── Extracted material ──
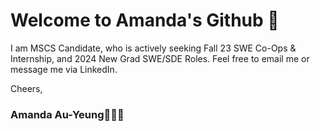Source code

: 

<!---
amandaay/amandaay is a ✨ special ✨ repository because its `README.md` (this file) appears on your GitHub profile.
You can click the Preview link to take a look at your changes.
--->
# Welcome to Amanda's Github 👾

I am MSCS Candidate, who is actively seeking Fall 23 SWE Co-Ops & Internship, and 2024 New Grad SWE/SDE Roles. Feel free to email me or message me via LinkedIn. 

Cheers,
### Amanda Au-Yeung👩🏻‍💻
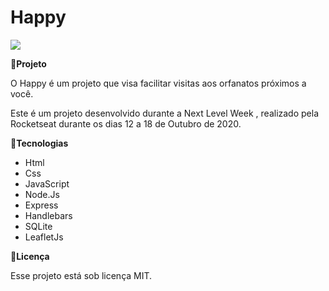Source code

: # Happy
![](https://ik.imagekit.io/uguomhiqxm/Capturar_2_CO-dMysKG.PNG)


:bookmark:**Projeto**

O Happy é um projeto que visa facilitar visitas aos orfanatos próximos a você.

Este é um projeto desenvolvido durante a Next Level Week , realizado pela Rocketseat durante os dias 12 a 18 de Outubro de 2020.


:rocket:**Tecnologias**
- Html
- Css
- JavaScript
- Node.Js
- Express
- Handlebars
- SQLite
- LeafletJs

:pencil:**Licença**

Esse projeto está sob licença MIT.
───
• Task item
If a line in the entries above holds the word "Happy", count it; then report the total alone.

• Reply to the task
2